第8章 それ見た事か。
クライブさんにエスコートされるがままに先へ進む。
その先数メートル向こうには、初めて見るこの国の王様が、豪奢な椅子に腰を下ろしている。
文字通り王座、だなぁ。
つうか、やっぱりオッサンじゃん・・・
その脇から再び司教が前に立ち、
式典の挨拶と、この国の繁栄を祝うとか祝わないとか、
この日を待ち望んでいたとか、そう言った類の言葉が長々と続く。
いや、私は望んでないんだけど!
その間中死刑執行直前みたいな顔をしていたと思う。
出来ればそのまま時間が止まって欲しくて、じっと目を瞑る。
勿論その間、ルイ君を心の中で呼びまくったのと、それに一切の応答が無かったのは言うまでもない。
「では、銀の乙女よ。
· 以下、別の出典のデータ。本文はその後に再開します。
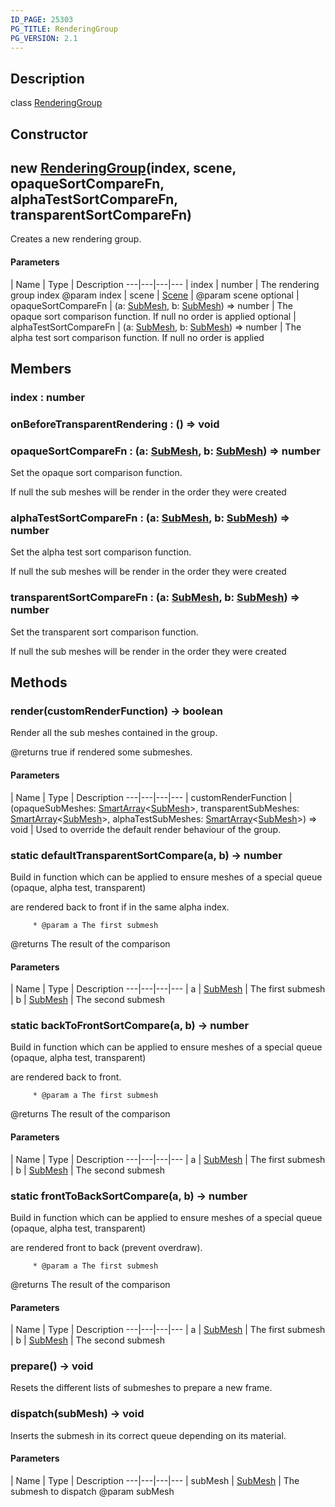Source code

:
 ```yaml
---
ID_PAGE: 25303
PG_TITLE: RenderingGroup
PG_VERSION: 2.1
---
```

## Description

class [RenderingGroup](/classes/2.5/RenderingGroup)



## Constructor

## new [RenderingGroup](/classes/2.5/RenderingGroup)(index, scene, opaqueSortCompareFn, alphaTestSortCompareFn, transparentSortCompareFn)

Creates a new rendering group.

#### Parameters
 | Name | Type | Description
---|---|---|---
 | index | number |  The rendering group index    @param index
 | scene | [Scene](/classes/2.5/Scene) |     @param scene
optional | opaqueSortCompareFn | (a: [SubMesh](/classes/2.5/SubMesh), b: [SubMesh](/classes/2.5/SubMesh)) =&gt; number |  The opaque sort comparison function. If null no order is applied
optional | alphaTestSortCompareFn | (a: [SubMesh](/classes/2.5/SubMesh), b: [SubMesh](/classes/2.5/SubMesh)) =&gt; number |  The alpha test sort comparison function. If null no order is applied
## Members

### index : number



### onBeforeTransparentRendering : () =&gt; void



### opaqueSortCompareFn : (a: [SubMesh](/classes/2.5/SubMesh), b: [SubMesh](/classes/2.5/SubMesh)) =&gt; number

Set the opaque sort comparison function.

If null the sub meshes will be render in the order they were created

### alphaTestSortCompareFn : (a: [SubMesh](/classes/2.5/SubMesh), b: [SubMesh](/classes/2.5/SubMesh)) =&gt; number

Set the alpha test sort comparison function.

If null the sub meshes will be render in the order they were created

### transparentSortCompareFn : (a: [SubMesh](/classes/2.5/SubMesh), b: [SubMesh](/classes/2.5/SubMesh)) =&gt; number

Set the transparent sort comparison function.

If null the sub meshes will be render in the order they were created

## Methods

### render(customRenderFunction) &rarr; boolean

Render all the sub meshes contained in the group.

@returns true if rendered some submeshes.

#### Parameters
 | Name | Type | Description
---|---|---|---
 | customRenderFunction | (opaqueSubMeshes: [SmartArray](/classes/2.5/SmartArray)&lt;[SubMesh](/classes/2.5/SubMesh)&gt;, transparentSubMeshes: [SmartArray](/classes/2.5/SmartArray)&lt;[SubMesh](/classes/2.5/SubMesh)&gt;, alphaTestSubMeshes: [SmartArray](/classes/2.5/SmartArray)&lt;[SubMesh](/classes/2.5/SubMesh)&gt;) =&gt; void |  Used to override the default render behaviour of the group.    

### static defaultTransparentSortCompare(a, b) &rarr; number

Build in function which can be applied to ensure meshes of a special queue (opaque, alpha test, transparent)

are rendered back to front if in the same alpha index.

         * @param a The first submesh

@returns The result of the comparison

#### Parameters
 | Name | Type | Description
---|---|---|---
 | a | [SubMesh](/classes/2.5/SubMesh) |  The first submesh
 | b | [SubMesh](/classes/2.5/SubMesh) |  The second submesh
### static backToFrontSortCompare(a, b) &rarr; number

Build in function which can be applied to ensure meshes of a special queue (opaque, alpha test, transparent)

are rendered back to front.

         * @param a The first submesh

@returns The result of the comparison

#### Parameters
 | Name | Type | Description
---|---|---|---
 | a | [SubMesh](/classes/2.5/SubMesh) |  The first submesh
 | b | [SubMesh](/classes/2.5/SubMesh) |  The second submesh
### static frontToBackSortCompare(a, b) &rarr; number

Build in function which can be applied to ensure meshes of a special queue (opaque, alpha test, transparent)

are rendered front to back (prevent overdraw).

         * @param a The first submesh

@returns The result of the comparison

#### Parameters
 | Name | Type | Description
---|---|---|---
 | a | [SubMesh](/classes/2.5/SubMesh) |  The first submesh
 | b | [SubMesh](/classes/2.5/SubMesh) |  The second submesh
### prepare() &rarr; void

Resets the different lists of submeshes to prepare a new frame.
### dispatch(subMesh) &rarr; void

Inserts the submesh in its correct queue depending on its material.

#### Parameters
 | Name | Type | Description
---|---|---|---
 | subMesh | [SubMesh](/classes/2.5/SubMesh) |  The submesh to dispatch    @param subMesh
前へ」
クライブさんが再び跪くと、
先程までの騒がしさが一転、辺りが無音に包まれた。
私の心臓だけが、まるで時を刻んでいるみたいに。
硬直しきった身体の後ろから見えない何かに圧されるように、私の右足は一歩前へと歩み出る。
もしかしたらこの恥ずかしい式典の後、どうにか出来るチャンスがあるかもしれない、と自分自身に言い聞かせ、震える左足も一歩、前へ。